We’re supposed to believe that Trump’s support stems from economic stagnation or dislocation. Maybe some of it does. But what Trump offers his followers are not economic remedies — his proposals change daily. What he offers is an attitude, an aura of crude strength and machismo, a boasting disrespect for the niceties of the democratic culture that he claims, and his followers believe, has produced national weakness and incompetence. His incoherent and contradictory utterances have one thing in common: They provoke and play on feelings of resentment and disdain, intermingled with bits of fear, hatred and anger. His public discourse consists of attacking or ridiculing a wide range of “others” — Muslims, Hispanics, women, Chinese, Mexicans, Europeans, Arabs, immigrants, refugees — whom he depicts either as threats or as objects of derision. His program, such as it is, consists chiefly of promises to get tough with foreigners and people of nonwhite complexion. He will deport them, bar them, get them to knuckle under, make them pay up or make them shut up.
Note below how Kagan’s last two sentences are chillingly relevant to Trump’s strongman fascistic appeal.
This phenomenon has arisen in other democratic and quasi-democratic countries over the past century, and it has generally been called “fascism.” Fascist movements, too, had no coherent ideology, no clear set of prescriptions for what ailed society. “National socialism” was a bundle of contradictions, united chiefly by what, and who, it opposed; fascism in Italy was anti-liberal, anti-democratic, anti-Marxist, anti-capitalist and anti-clerical.

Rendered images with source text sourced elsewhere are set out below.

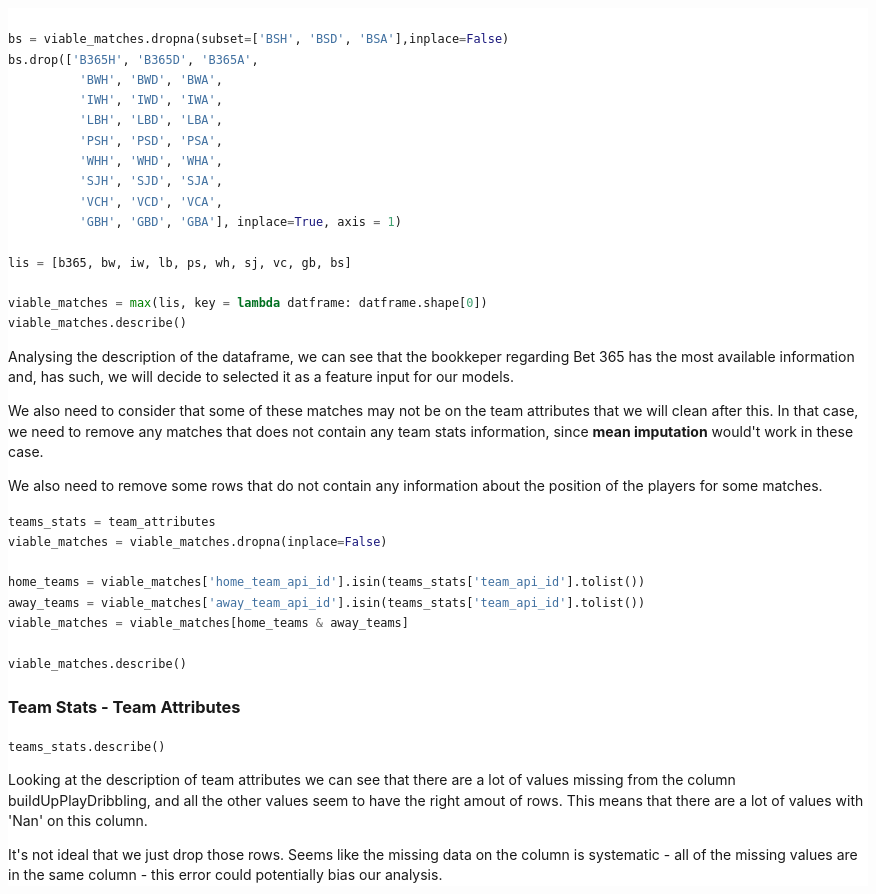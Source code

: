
 ```python

bs = viable_matches.dropna(subset=['BSH', 'BSD', 'BSA'],inplace=False)
bs.drop(['B365H', 'B365D', 'B365A', 
          'BWH', 'BWD', 'BWA',  
          'IWH', 'IWD', 'IWA',
          'LBH', 'LBD', 'LBA',
          'PSH', 'PSD', 'PSA',
          'WHH', 'WHD', 'WHA',
          'SJH', 'SJD', 'SJA', 
          'VCH', 'VCD', 'VCA', 
          'GBH', 'GBD', 'GBA'], inplace=True, axis = 1)

lis = [b365, bw, iw, lb, ps, wh, sj, vc, gb, bs]

viable_matches = max(lis, key = lambda datframe: datframe.shape[0])
viable_matches.describe()
```

Analysing the description of the dataframe, we can see that the bookkeper
regarding Bet 365 has the most available information and, has such, we will
decide to selected it as a feature input for our models.

We also need to consider that some of these matches may not be on the team
attributes that we will clean after this. In that case, we need to remove any
matches that does not contain any team stats information, since **mean
imputation** would't work in these case.

We also need to remove some rows that do not contain any information about the
position of the players for some matches.

```python
teams_stats = team_attributes
viable_matches = viable_matches.dropna(inplace=False)

home_teams = viable_matches['home_team_api_id'].isin(teams_stats['team_api_id'].tolist())
away_teams = viable_matches['away_team_api_id'].isin(teams_stats['team_api_id'].tolist())
viable_matches = viable_matches[home_teams & away_teams]

viable_matches.describe()
```

### Team Stats - Team Attributes

```python
teams_stats.describe()
```

Looking at the description of team attributes we can see that there are a lot of
values missing from the column buildUpPlayDribbling, and all the other values
seem to have the right amout of rows. This means that there are a lot of values
with 'Nan' on this column.

It's not ideal that we just drop those rows. Seems like the missing data on the
column is systematic - all of the missing values are in the same column - this
error could potentially bias our analysis.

Successful fascism was not about policies but about the strongman, the leader (Il Duce, Der Fuhrer), in whom could be entrusted the fate of the nation. Whatever the problem, he could fix it. Whatever the threat, internal or external, he could vanquish it, and it was unnecessary for him to explain how. Today, there is Putinism, which also has nothing to do with belief or policy but is about the tough man who singlehandedly defends his people against all threats, foreign and domestic.
Putin, Hitler, and Mussolini prove that the fascistic protector from all things the populace fears, or can be convinced to hate, mass appeal doesn’t require a literally muscled superhuman with kick-ass superpowers. Putin is the only one to pose shirtless on a large horse, or in a judo gee. Trump’s body has probably gone to flab, so I don’t think we’ll see him flipping and opponent in judo practice, or riding a horse and flexing his muscles. Thank goodness for small favors!
However, the egomaniacal Trump, who admitted admiration for Putin, wants to be a superhero. He feeds off the worship of the crowds. Not only that, and really much worse, he relishes vanquishing his “evil” foes.
Like Superman, he wants to fly into the sky, grab a crashing plane, and carry it to an airport to the relieved and amazed cheers of the crowds.